Le livre de Jeff VanderMeer pour une fois tient la promesse d'être un livre monde. Nous allons nous immerger dans le monde fabuleux d'Ambregris avec son festival du Calmar géant, ses champigniens. Pour cela l'auteur utilise la technique du patchwork: le roman est en fait un ensemble volontairement hétéroclite de nouvelle, de monographie savante sur la calmarologie, de guide touristique, de texte crypté, d'illustrations ... Pour bien appuyer l'aspect hétéroclite, la typographie change, c'est comme si on était en présence d'une sorte de dossier tombé par hasard entre nos mains. L'ensemble est baroque, jouant sur les ruptures de ton: tantôt sarcastique, tantôt angoissant (au détour de certaines pages, on se met à craindre de rencontrer un Calmar ou un champignien ...), léger, grave, ...
On trouve aussi bien dans La Cité des saints et des fous un conte qui rappelle Hoffmann que la monographie savante qui m'a bien fait rire, d'autant plus que, de formation, je suis habitué à ce type d'écrit. On y retrouve tous les excès propres à ce type d'écrit (je parle toujours, bien entendu de la monographie): le ton inutilement polémique (surtout quand on traite d'un sujet très pointu), la bibliographie monstrueuse, constituant à elle seule un livre en soi (et uniquement destiné au spécialiste qui ne la lit au fond que pour savoir s'il a raté un ouvrage important dernièrement sur son domaine de prédilection), le ton pompeux ...
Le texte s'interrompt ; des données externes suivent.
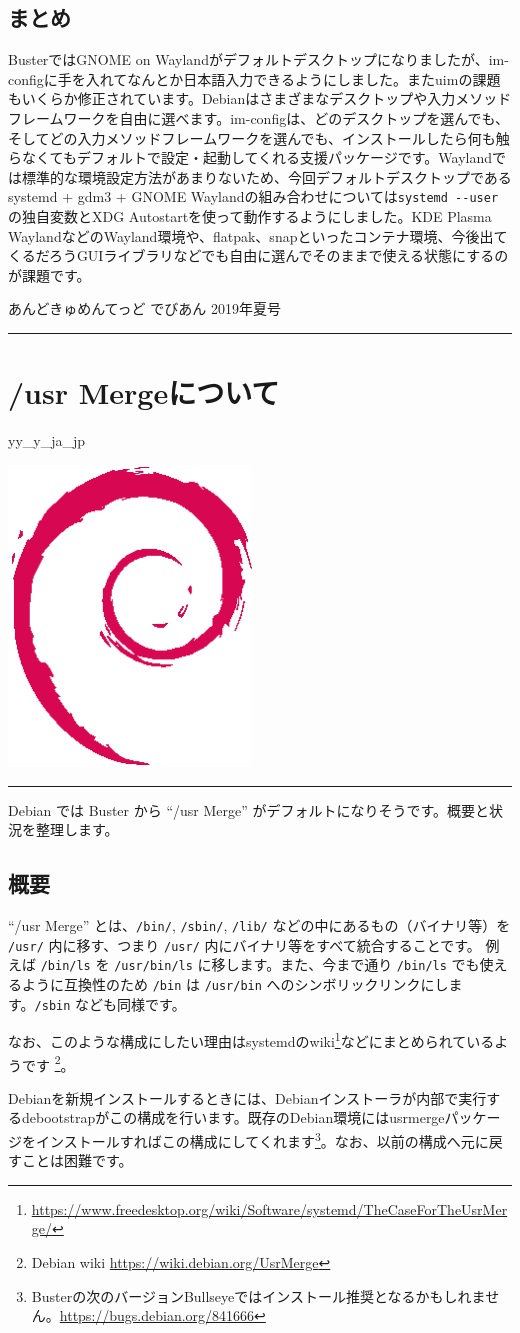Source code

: \documentclass[mingoth,a4paper]{jsarticle}
\renewcommand{\dancersection}[2]{%
\newpage
あんどきゅめんてっど でびあん 2019年夏号
%
\vspace{0.1mm}\\
{\color{dancerdarkblue}\rule{\hsize}{2mm}}

%
%
\begin{minipage}[t]{0.6\hsize}
\color{dancerdarkblue}
\vspace{1cm}
\section{#1}
\hfill{}#2\\
\end{minipage}
\begin{minipage}[t]{0.4\hsize}
\vspace{-2cm}
\hfill{}\includegraphics[height=8cm]{image200502/openlogo-nd.eps}\\
\vspace{-5cm}
\end{minipage}
%
{\color{dancerlightblue}\rule{0.66\hsize}{2mm}}
%
\vspace{2cm}
}
\begin{document}
\subsection{まとめ}

BusterではGNOME on Waylandがデフォルトデスクトップになりましたが、im-configに手を入れてなんとか日本語入力できるようにしました。またuimの課題もいくらか修正されています。Debianはさまざまなデスクトップや入力メソッドフレームワークを自由に選べます。im-configは、どのデスクトップを選んでも、そしてどの入力メソッドフレームワークを選んでも、インストールしたら何も触らなくてもデフォルトで設定・起動してくれる支援パッケージです。Waylandでは標準的な環境設定方法があまりないため、今回デフォルトデスクトップであるsystemd + gdm3 + GNOME Waylandの組み合わせについては\verb|systemd --user|の独自変数とXDG Autostartを使って動作するようにしました。KDE Plasma WaylandなどのWayland環境や、flatpak、snapといったコンテナ環境、今後出てくるだろうGUIライブラリなどでも自由に選んでそのままで使える状態にするのが課題です。

\dancersection{/usr Mergeについて}{yy\_y\_ja\_jp}

Debian では Buster から ``/usr Merge'' がデフォルトになりそうです。概要と状況を整理します。

\subsection{概要}

``/usr Merge'' とは、\verb|/bin/|, \verb|/sbin/|, \verb|/lib/| などの中にあるもの（バイナリ等）を \verb|/usr/| 内に移す、つまり \verb|/usr/| 内にバイナリ等をすべて統合することです。
例えば \verb|/bin/ls| を \verb|/usr/bin/ls| に移します。また、今まで通り \verb|/bin/ls| でも使えるように互換性のため \verb|/bin| は \verb|/usr/bin| へのシンボリックリンクにします。\verb|/sbin| なども同様です。

なお、このような構成にしたい理由はsystemdのwiki\footnote{\url{https://www.freedesktop.org/wiki/Software/systemd/TheCaseForTheUsrMerge/}}などにまとめられているようです
\footnote{Debian wiki \url{https://wiki.debian.org/UsrMerge}}。

Debianを新規インストールするときには、Debianインストーラが内部で実行するdebootstrapがこの構成を行います。既存のDebian環境にはusrmergeパッケージをインストールすればこの構成にしてくれます\footnote{Busterの次のバージョンBullseyeではインストール推奨となるかもしれません。\url{https://bugs.debian.org/841666}}。なお、以前の構成へ元に戻すことは困難です。
\end{document}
Dernière chose: c'est au détour de sites consacrés à la SF que j'ai eu connaissance de La Cité des saints et des fous mais dans la librairie où je l'ai acheté (Le Furet du Nord à Lille pour ne pas la nommer), il était classé en littérature étrangère. Bon signe qu'un tel livre ait été perçu plus comme un livre de littérature générale que science-fictionnesque car c'est un bon livre de littérature. Dommage qu'à côté, on ne trouvait pas Whittemore dont je vous ai déjà dit tout le bien que j'en pensais.